[[ DATA FOR THE TASK, beginning ]]

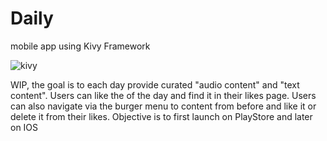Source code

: # Daily
mobile app using Kivy Framework

![kivy](https://kivy.org/logos/kivy-logo-black-64.png)

WIP, the goal is to each day provide curated "audio content" and "text content".
  Users can like the <content> of the day and find it in their likes page.
  Users can also navigate via the burger menu to content from before and like it or delete it from their likes.
  Objective is to first launch on PlayStore and later on IOS
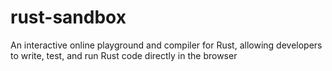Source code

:# rust-sandbox
An interactive online playground and compiler for Rust, allowing developers to write, test, and run Rust code directly in the browser
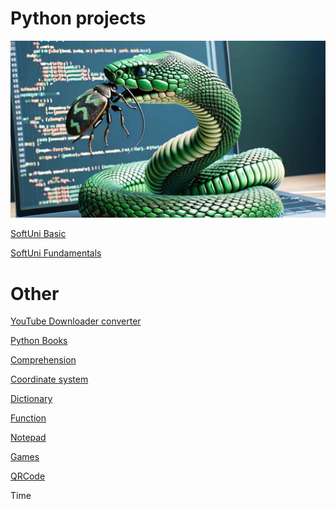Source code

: # Python projects
![](https://github.com/Nenogzar/LearningPython/blob/main/python1.jpg)

[SoftUni Basic
](https://github.com/Nenogzar/LearningPython/tree/main/Book)

[SoftUni Fundamentals](https://github.com/Nenogzar/LearningPython/tree/main/softuni/fundamentals_python) 




# Other
[YouTube Downloader converter](https://github.com/Nenogzar/LearningPython/tree/main/Other/youtube-downloader-converter)

[Python Books](https://github.com/Nenogzar/LearningPython/tree/main/Book)
    
[Comprehension](https://github.com/Nenogzar/LearningPython/tree/main/Comprehension)

[Coordinate system](https://github.com/Nenogzar/LearningPython/tree/main/coordinate_system)

[Dictionary](https://github.com/Nenogzar/LearningPython/tree/main/Dictionary)

[Function](https://github.com/Nenogzar/LearningPython/tree/main/Function)

[Notepad](https://github.com/Nenogzar/LearningPython/tree/main/notepad)

[Games](https://github.com/Nenogzar/LearningPython/tree/main/Other/Games)

[QRCode](https://github.com/Nenogzar/LearningPython/tree/main/Other/QRCode)

Time


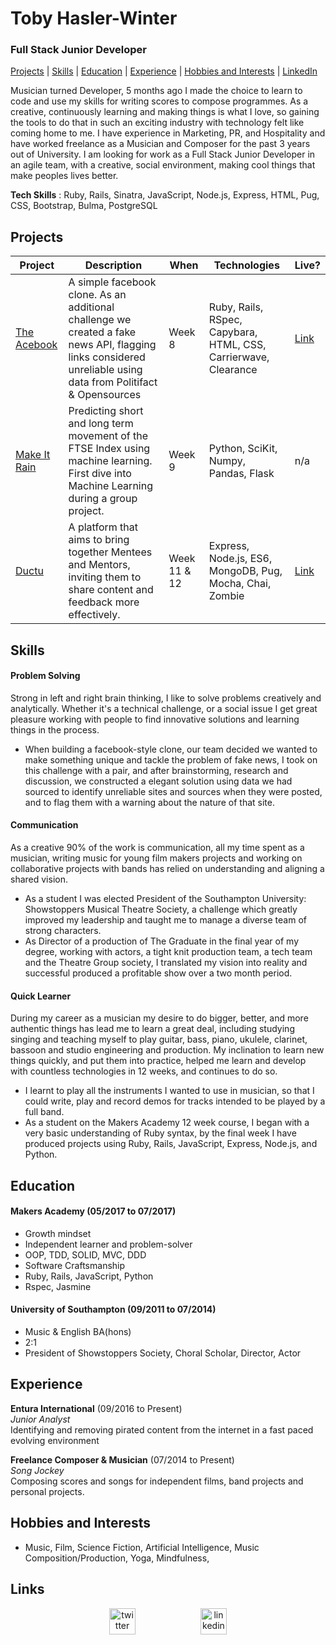 Toby Hasler-Winter
===================
### Full Stack Junior Developer

[Projects](#projects) | [Skills](#skills) | [Education](#education) | [Experience](#experience) | [Hobbies and Interests](#hobbies-and-interests) | [LinkedIn](https://www.linkedin.com/in/toby-hasler-winter-16901227)

Musician turned Developer, 5 months ago I made the choice to learn to code and use my skills for writing scores to compose programmes. As a creative, continuously learning and making things is what I love, so gaining the tools to do that in such an exciting industry with technology felt like coming home to me. I have experience in Marketing, PR, and Hospitality and have worked freelance as a Musician and Composer for the past 3 years out of University. I am looking for work as a Full Stack Junior Developer in an agile team, with a creative, social environment, making cool things that make peoples lives better.

**Tech Skills** : Ruby, Rails, Sinatra, JavaScript, Node.js, Express, HTML, Pug, CSS, Bootstrap, Bulma, PostgreSQL

## Projects

 Project | Description | When | Technologies | Live?
 ------- | ----------- | -------- | ------------ | ------
 [The Acebook](https://github.com/RSijelmass/acebook)  |  A simple facebook clone. As an additional challenge we created a fake news API, flagging links considered unreliable using data from Politifact & Opensources | Week 8 | Ruby, Rails, RSpec, Capybara, HTML, CSS, Carrierwave, Clearance | [Link](https://theacebook.herokuapp.com/)
 [Make It Rain](https://github.com/tobywinter/makeitrain) |  Predicting short and long term movement of the FTSE Index using machine learning. First dive into Machine Learning during a group project. | Week 9 |  Python, SciKit, Numpy, Pandas, Flask | n/a
 [Ductu](https://github.com/rogrenke/to-learn-list) |  A platform that aims to bring together Mentees and Mentors, inviting them to share content and feedback more effectively. | Week 11 & 12 |  Express, Node.js, ES6, MongoDB, Pug, Mocha, Chai, Zombie | [Link](https://ductu.herokuapp.com/)

## Skills

#### Problem Solving

Strong in left and right brain thinking, I like to solve problems creatively and analytically. Whether it's a technical challenge, or a social issue I get great pleasure working with people to find innovative solutions and learning things in the process.

- When building a facebook-style clone, our team decided we wanted to make something unique and tackle the problem of fake news, I took on this challenge with a pair, and after brainstorming, research and discussion, we constructed a elegant solution using data we had sourced to identify unreliable sites and sources when they were posted, and to flag them with a warning about the nature of that site.

#### Communication

As a creative 90% of the work is communication, all my time spent as a musician, writing music for young film makers projects and working on collaborative projects with bands has relied on understanding and aligning a shared vision.

- As a student I was elected President of the Southampton University: Showstoppers Musical Theatre Society, a challenge which greatly improved my leadership and taught me to manage a diverse team of strong characters.
- As Director of a production of The Graduate in the final year of my degree, working with actors, a tight knit production team, a tech team and the Theatre Group society, I translated my vision into reality and successful produced a profitable show over a two month period.

#### Quick Learner

During my career as a musician my desire to do bigger, better, and more authentic things has lead me to learn a great deal, including studying singing and teaching myself to play guitar, bass, piano, ukulele, clarinet, bassoon and studio engineering and production. My inclination to learn new things quickly, and put them into practice, helped me learn and develop with countless technologies in 12 weeks, and continues to do so.

- I learnt to play all the instruments I wanted to use in musician, so that I could write, play and record demos for tracks intended to be played by a full band.
- As a student on the Makers Academy 12 week course, I began with a very basic understanding of Ruby syntax, by the final week I have produced projects using Ruby, Rails, JavaScript, Express, Node.js, and Python.

## Education

#### Makers Academy (05/2017 to 07/2017)

- Growth mindset
- Independent learner and problem-solver
- OOP, TDD, SOLID, MVC, DDD
- Software Craftsmanship
- Ruby, Rails, JavaScript, Python
- Rspec, Jasmine

#### University of Southampton (09/2011 to 07/2014)

- Music & English BA(hons)
- 2:1
- President of Showstoppers Society, Choral Scholar, Director, Actor

## Experience

**Entura International** (09/2016 to Present)    
*Junior Analyst*  
Identifying and removing pirated content from the internet in a fast paced evolving environment

**Freelance Composer & Musician** (07/2014 to Present)   
*Song Jockey*  
Composing scores and songs for independent films, band projects and personal projects.  

## Hobbies and Interests

- Music, Film, Science Fiction, Artificial Intelligence, Music Composition/Production, Yoga, Mindfulness,

## Links

<p align="center">
<a href="https://twitter.com/tobiasjwinter">
<img src="http://goinkscape.com/wp-content/uploads/2015/07/twitter-logo-final.png" alt="twitter" hspace="50" height="42" width="42"></a>

<a href="https://www.linkedin.com/in/toby-hasler-winter-16901227/">
<img src="https://www.iconfinder.com/data/icons/free-social-icons/67/linkedin_circle_color-512.png" alt="linkedin" hspace="50" height="42" width="42"></a>
</p>
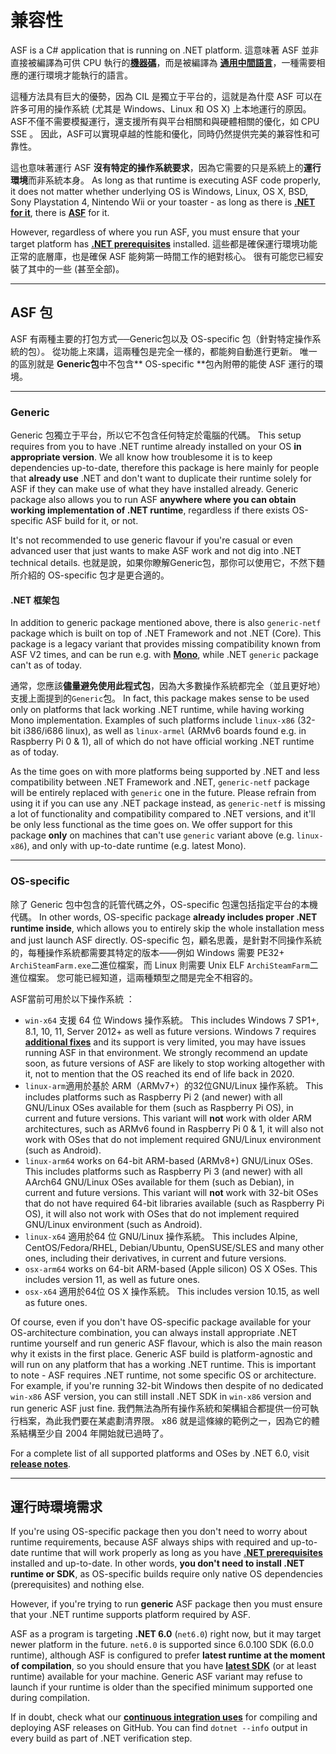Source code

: # 兼容性

ASF is a C# application that is running on .NET platform. 這意味著 ASF 並非直接被編譯為可供 CPU 執行的​**[機器碼](https://en.wikipedia.org/wiki/Machine_code)**，而是被編譯為 **[通用中間語言](https://en.wikipedia.org/wiki/Common_Intermediate_Language)**，一種需要相應的運行環境才能執行的語言。

這種方法具有巨大的優勢，因為 CIL 是獨立于平台的，這就是為什麼 ASF 可以在許多可用的操作系統 (尤其是 Windows、Linux 和 OS X) 上本地運行的原因。ASF不僅不需要模擬運行，還支援所有與平台相關和與硬體相關的優化，如 CPU SSE 。 因此，ASF可以實現卓越的性能和優化，同時仍然提供完美的兼容性和可靠性。

這也意味著運行 ASF **沒有特定的操作系統要求**，因為它需要的只是系統上的**運行環境**而非系統本身。 As long as that runtime is executing ASF code properly, it does not matter whether underlying OS is Windows, Linux, OS X, BSD, Sony Playstation 4, Nintendo Wii or your toaster - as long as there is **[.NET for it](https://dotnet.microsoft.com/download/dotnet)**, there is **[ASF](https://github.com/JustArchiNET/ArchiSteamFarm/releases/latest)** for it.

However, regardless of where you run ASF, you must ensure that your target platform has **[.NET prerequisites](https://github.com/dotnet/core/blob/main/Documentation/prereqs.md)** installed. 這些都是確保運行環境功能正常的底層庫，也是確保 ASF 能夠第一時間工作的絕對核心。 很有可能您已經安裝了其中的一些 (甚至全部)。

---

## ASF 包

ASF 有兩種主要的打包方式──Generic包以及 OS-specific 包（針對特定操作系統的包）。 從功能上來講，這兩種包是完全一樣的，都能夠自動進行更新。 唯一的區別就是 **Generic包**中不包含** OS-specific **包內附帶的能使 ASF 運行的環境。

---

### Generic

Generic 包獨立于平台，所以它不包含任何特定於電腦的代碼。 This setup requires from you to have .NET runtime already installed on your OS **in appropriate version**. We all know how troublesome it is to keep dependencies up-to-date, therefore this package is here mainly for people that **already use** .NET and don't want to duplicate their runtime solely for ASF if they can make use of what they have installed already. Generic package also allows you to run ASF **anywhere where you can obtain working implementation of .NET runtime**, regardless if there exists OS-specific ASF build for it, or not.

It's not recommended to use generic flavour if you're casual or even advanced user that just wants to make ASF work and not dig into .NET technical details. 也就是說，如果你瞭解Generic包，那你可以使用它，不然下麵所介紹的 OS-specific 包才是更合適的。

#### .NET 框架包

In addition to generic package mentioned above, there is also `generic-netf` package which is built on top of .NET Framework and not .NET (Core). This package is a legacy variant that provides missing compatibility known from ASF V2 times, and can be run e.g. with **[Mono](https://www.mono-project.com)**, while .NET `generic` package can't as of today.

通常，您應該**儘量避免使用此程式包**，因為大多數操作系統都完全（並且更好地）支援上面提到的` Generic `包。 In fact, this package makes sense to be used only on platforms that lack working .NET runtime, while having working Mono implementation. Examples of such platforms include `linux-x86` (32-bit i386/i686 linux), as well as `linux-armel` (ARMv6 boards found e.g. in Raspberry Pi 0 & 1), all of which do not have official working .NET runtime as of today.

As the time goes on with more platforms being supported by .NET and less compatibility between .NET Framework and .NET, `generic-netf` package will be entirely replaced with `generic` one in the future. Please refrain from using it if you can use any .NET package instead, as `generic-netf` is missing a lot of functionality and compatibility compared to .NET versions, and it'll be only less functional as the time goes on. We offer support for this package **only** on machines that can't use `generic` variant above (e.g. `linux-x86`), and only with up-to-date runtime (e.g. latest Mono).

---

### OS-specific

除了 Generic 包中包含的託管代碼之外，OS-specific 包還包括指定平台的本機代碼。 In other words, OS-specific package **already includes proper .NET runtime inside**, which allows you to entirely skip the whole installation mess and just launch ASF directly. OS-specific 包，顧名思義，是針對不同操作系統的，每種操作系統都需要其特定的版本——例如 Windows 需要 PE32+ `ArchiSteamFarm.exe`二進位檔案，而 Linux 則需要 Unix ELF `ArchiSteamFarm`二進位檔案。 您可能已經知道，這兩種類型之間是完全不相容的。

ASF當前可用於以下操作系統 ：

- `win-x64` 支援 64 位 Windows 操作系統。 This includes Windows 7 SP1+, 8.1, 10, 11, Server 2012+ as well as future versions. Windows 7 requires **[additional fixes](https://github.com/JustArchiNET/ArchiSteamFarm/wiki/Setting-up#windows)** and its support is very limited, you may have issues running ASF in that environment. We strongly recommend an update soon, as future versions of ASF are likely to stop working altogether with it, not to mention that the OS reached its end of life back in 2020.
- `linux-arm`適用於基於 ARM（ARMv7+）的32位GNU/Linux 操作系統。 This includes platforms such as Raspberry Pi 2 (and newer) with all GNU/Linux OSes available for them (such as Raspberry Pi OS), in current and future versions. This variant will **not** work with older ARM architectures, such as ARMv6 found in Raspberry Pi 0 & 1, it will also not work with OSes that do not implement required GNU/Linux environment (such as Android).
- `linux-arm64` works on 64-bit ARM-based (ARMv8+) GNU/Linux OSes. This includes platforms such as Raspberry Pi 3 (and newer) with all AArch64 GNU/Linux OSes available for them (such as Debian), in current and future versions. This variant will **not** work with 32-bit OSes that do not have required 64-bit libraries available (such as Raspberry Pi OS), it will also not work with OSes that do not implement required GNU/Linux environment (such as Android).
- `linux-x64` 適用於64 位 GNU/Linux 操作系統。 This includes Alpine, CentOS/Fedora/RHEL, Debian/Ubuntu, OpenSUSE/SLES and many other ones, including their derivatives, in current and future versions.
- `osx-arm64` works on 64-bit ARM-based (Apple silicon) OS X OSes. This includes version 11, as well as future ones.
- `osx-x64` 適用於64位 OS X 操作系統。 This includes version 10.15, as well as future ones.

Of course, even if you don't have OS-specific package available for your OS-architecture combination, you can always install appropriate .NET runtime yourself and run generic ASF flavour, which is also the main reason why it exists in the first place. Generic ASF build is platform-agnostic and will run on any platform that has a working .NET runtime. This is important to note - ASF requires .NET runtime, not some specific OS or architecture. For example, if you're running 32-bit Windows then despite of no dedicated `win-x86` ASF version, you can still install .NET SDK in `win-x86` version and run generic ASF just fine. 我們無法為所有操作系統和架構組合都提供一份可執行档案，為此我們要在某處劃清界限。 x86 就是這條線的範例之一，因為它的體系結構至少自 2004 年開始就已過時了。

For a complete list of all supported platforms and OSes by .NET 6.0, visit **[release notes](https://github.com/dotnet/core/blob/main/release-notes/6.0/supported-os.md)**.

---

## 運行時環境需求

If you're using OS-specific package then you don't need to worry about runtime requirements, because ASF always ships with required and up-to-date runtime that will work properly as long as you have **[.NET prerequisites](https://github.com/dotnet/core/blob/main/Documentation/prereqs.md)** installed and up-to-date. In other words, **you don't need to install .NET runtime or SDK**, as OS-specific builds require only native OS dependencies (prerequisites) and nothing else.

However, if you're trying to run **generic** ASF package then you must ensure that your .NET runtime supports platform required by ASF.

ASF as a program is targeting **.NET 6.0** (`net6.0`) right now, but it may target newer platform in the future. `net6.0` is supported since 6.0.100 SDK (6.0.0 runtime), although ASF is configured to prefer **latest runtime at the moment of compilation**, so you should ensure that you have **[latest SDK](https://dotnet.microsoft.com/download)** (or at least runtime) available for your machine. Generic ASF variant may refuse to launch if your runtime is older than the specified minimum supported one during compilation.

If in doubt, check what our **[continuous integration uses](https://github.com/JustArchiNET/ArchiSteamFarm/actions/workflows/publish.yml?query=branch%3Amain)** for compiling and deploying ASF releases on GitHub. You can find `dotnet --info` output in every build as part of .NET verification step.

[[ DATA FOR THE TASK, end ]]

WORK INSTRUCTION:
A single number is the answer here: how many lines of the material contain the string "Director"?

SOLUTION BELOW:
2